TeeBee · 14/10/2022 11:20

'DP gets very animated I do not want to consolidate any assets with him etc.'

Anyone who gets 'animated' over something I've decided for myself would get the elbow. So very obviously has his own interests in mind here. Get rid.

Furla22 · 14/10/2022 11:34

THANK YOU! Almost every response has been 'you are too young' and if I told you being late 40s I feel kind of old you probably wouldn't be surprised. I know I said I feel young and I do deep down inside; I know I still have the zest for life and crave fun but on the surface I feel I am overwhelmed and tired.
I think there is so much pension fund talk and retirement plan talk and no holiday talk, no fun light talk, no intimacy anymore, I often ask myself is that it for me? Are other mid-late 40s living in this type of no intimacy, pension talk relationships?

NB: I remember when in my early 40s DP became a grandfather and that was same time I was very focused on telling him how much I want us to have a baby. That moment when he found out he is going to be GD completely crushed me because I realised omg he is the age he could be one and I am the age I want us to create our little family. I was so hopeful back then and so naive. He was suppose to see doctors about his snip and explore options. Due to age, IVF seemed the only option for him. I had great medical results despite my age then and was told I alone wouldn't need IVF at all. Then the IVF cost came to play and I was suppose to pay for it. My heart sunk. Even today years after, I think wow what a story and your comments just help compartmentalise it all. @Ragwort your comment really resonates with me, I often think about it - what will happen then. Partly a reason I did not want to get married was to protect my assets. I felt having separate properties and finances where he has children and grand children is wise. The benefit would lay on the other side because if I died his children would get all that is mine too.

OP posts:
mewkins · 14/10/2022 11:39

OnTheBrinkOfChange · 13/10/2022 17:50

He's not just thinking of himself, I reckon he thinks his children will inherit from you. I'd run a mile from this one.
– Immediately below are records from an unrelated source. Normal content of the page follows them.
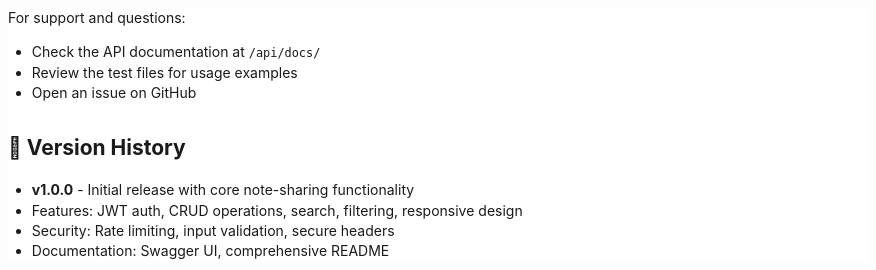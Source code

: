 For support and questions:
- Check the API documentation at `/api/docs/`
- Review the test files for usage examples
- Open an issue on GitHub

## 🔄 Version History

- **v1.0.0** - Initial release with core note-sharing functionality
- Features: JWT auth, CRUD operations, search, filtering, responsive design
- Security: Rate limiting, input validation, secure headers
- Documentation: Swagger UI, comprehensive README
I think this. He sees you as being able to help out his kids in the long term because you don't have your own children to inherit your properties.

Cantthinkofanewnameatm · 14/10/2022 12:08

Odd too that he doesn’t want to renovate his own house but wants to be involved in your flat renovations.
Sorry, OP, you’re his financial cushion. He wants you to marry, what is to then stop him giving all his money/assets over to his children “to save inheritance tax” then he is entitled to 50% of everything you own if he decides the marriage doesn’t work?
Id keep the finances very, very separate, don’t marry and enjoy what you have money wise.

Furla22 · 14/10/2022 12:18

@Cantthinkofanewnameatm this! It crossed my mind many times. I said many times to him well you know I am scared that if we marry and you die your children will ask me to move out from our marital home/ his home the next day. Apparently it can all be arranged legally that it will not happen. I have heard too many stories where childless women contributed to a household for years caring for a husband and then when he passed away there was nothing left for them. Children had free care for their parent and that was it off you go into the sunset woman. DP often says how I will benefit from his pension if I marry him but I want to enjoy life today when I am still healthy and open to exciting things. I do not want to think about what his pension is going to cover for me in 20 or 25 years. Who knows what will happen.

OP posts:
uncomfortablydumb53 · 14/10/2022 12:52

He's trying to engineer a share of your properties in these " money chats..
He's in his 60's so is likely thinking of his future needs.. maybe even his funded Nurse
I'm sorry to say but I'd dump him
No wonder he wants to get married He has an ulterior motive

Allthegoodnamesarechosen · 14/10/2022 12:57

What a boring self centred old bloke. You can do much better than than someone else’s grandpa.

FannyFifer · 14/10/2022 13:07

Fuck that shit, dump him & move on, you're a young successfully financial & independent woman.

mumonthehill · 14/10/2022 13:17

You are young and financially independent but now saddled with a much older man making demands on you. Think what life you could live if he was not there, adventure and fun.